Should the Skeleton of a Dinosaur That Helped Inspire ‘Jurassic Park’ Be Sold to the Highest Bidder?
The rare fossil could sell for $6 million at auction
Meet Hector. He’s very old, very controversial and very in demand. Even if he was a bit cranky during his life, he helped inspire a bestselling book and hit movie. Hector is a fossil whose sale could fetch between $4 million and $6 million at auction. Just don’t call him a velociraptor.
Christie’s is auctioning off a specimen it’s nicknamed “Hector,” an example of the dinosaurs that inspired the terrifying, bi-pedal raptors in Jurassic Park. The nearly complete Deinonychus antirrhopus fossil is a much-touted example of an animal that roamed the earth during the Early Cretaceous period 115 to 108 million years ago.
Hector is on view now at Christie’s New York and will be the last item auctioned on the evening of May 12.
Paleontologists have so far found very few Deinonychus fossils—and Hector is the most complete skeleton of the dinosaur ever discovered, the auction house says in a statement. Hector includes approximately 126 real fossil bones, plus some that were reconstructed using 3-D printing or casting. The skull, for example, has been mostly reconstructed—common for specimens of this size and type, Julia Jacobs reports for the New York Times.
American paleontologist John H. Ostrom first discovered the species in 1964, naming it Deinonychus, or “terrible claw,” because of the sharp hind claw on each of its feet.

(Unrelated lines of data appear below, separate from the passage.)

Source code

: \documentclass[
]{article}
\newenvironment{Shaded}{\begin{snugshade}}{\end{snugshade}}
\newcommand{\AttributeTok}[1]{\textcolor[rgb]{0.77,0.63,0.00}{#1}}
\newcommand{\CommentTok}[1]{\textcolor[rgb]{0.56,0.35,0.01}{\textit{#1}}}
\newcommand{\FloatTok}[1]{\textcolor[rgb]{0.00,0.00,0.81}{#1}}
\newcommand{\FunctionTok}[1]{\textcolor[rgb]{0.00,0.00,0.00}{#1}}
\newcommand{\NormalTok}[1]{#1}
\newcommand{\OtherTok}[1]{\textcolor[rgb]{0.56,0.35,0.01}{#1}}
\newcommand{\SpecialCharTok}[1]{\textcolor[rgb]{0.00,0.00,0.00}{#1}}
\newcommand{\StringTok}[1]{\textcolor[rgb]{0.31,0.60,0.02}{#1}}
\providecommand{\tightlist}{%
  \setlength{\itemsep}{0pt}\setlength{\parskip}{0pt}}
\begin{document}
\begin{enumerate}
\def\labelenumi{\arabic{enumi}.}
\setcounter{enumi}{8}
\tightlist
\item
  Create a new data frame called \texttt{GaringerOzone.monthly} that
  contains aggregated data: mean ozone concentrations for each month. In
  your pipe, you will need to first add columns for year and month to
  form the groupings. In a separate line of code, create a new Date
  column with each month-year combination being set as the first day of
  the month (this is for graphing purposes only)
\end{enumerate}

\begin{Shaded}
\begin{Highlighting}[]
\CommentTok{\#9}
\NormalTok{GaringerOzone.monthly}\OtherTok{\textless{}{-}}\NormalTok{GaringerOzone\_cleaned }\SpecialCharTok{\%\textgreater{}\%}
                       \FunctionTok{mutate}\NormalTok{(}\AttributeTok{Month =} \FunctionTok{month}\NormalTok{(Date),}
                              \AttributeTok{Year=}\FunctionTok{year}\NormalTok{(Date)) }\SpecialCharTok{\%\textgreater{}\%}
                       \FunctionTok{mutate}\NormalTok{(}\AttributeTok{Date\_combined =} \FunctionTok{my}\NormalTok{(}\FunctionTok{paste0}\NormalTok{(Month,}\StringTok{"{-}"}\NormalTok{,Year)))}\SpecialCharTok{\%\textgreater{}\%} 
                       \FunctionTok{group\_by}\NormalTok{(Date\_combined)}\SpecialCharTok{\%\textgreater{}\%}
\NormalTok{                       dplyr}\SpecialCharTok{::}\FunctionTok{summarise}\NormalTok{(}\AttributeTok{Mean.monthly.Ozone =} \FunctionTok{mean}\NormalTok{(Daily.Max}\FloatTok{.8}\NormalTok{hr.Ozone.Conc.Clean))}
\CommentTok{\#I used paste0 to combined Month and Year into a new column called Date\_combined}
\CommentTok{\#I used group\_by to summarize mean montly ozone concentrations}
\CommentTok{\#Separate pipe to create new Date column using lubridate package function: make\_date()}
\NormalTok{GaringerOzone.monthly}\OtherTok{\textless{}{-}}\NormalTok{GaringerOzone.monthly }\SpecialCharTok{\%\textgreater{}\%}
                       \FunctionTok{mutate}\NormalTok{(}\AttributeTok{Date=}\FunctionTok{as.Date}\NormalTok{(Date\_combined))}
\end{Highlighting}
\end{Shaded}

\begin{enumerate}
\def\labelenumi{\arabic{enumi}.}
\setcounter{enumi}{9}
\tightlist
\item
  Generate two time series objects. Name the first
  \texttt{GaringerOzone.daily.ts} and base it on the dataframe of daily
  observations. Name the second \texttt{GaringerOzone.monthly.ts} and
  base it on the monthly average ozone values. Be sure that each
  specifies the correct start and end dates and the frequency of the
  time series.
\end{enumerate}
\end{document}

Researchers believe the dinosaur held its prey with its arms, then kicked it with one leg, using its hind claw to impale and kill it. The extinct animals fed primarily on vertebrates and plant-eating dinosaurs such as Tenontosaurus; they moved on two legs and likely hunted as individuals.
This particular specimen, which stands about 4 feet tall and stretches 10 feet from nose to tail, hails from Montana, where commercial paleontologist Jared Hudson excavated it from private land in Wolf Creek Canyon from 2012 to 2014, according to the Times. It’s been held by a private party ever since, though it did make an appearance at the Natural History Museum of Denmark’s King of Dinosaurs exhibition in 2020.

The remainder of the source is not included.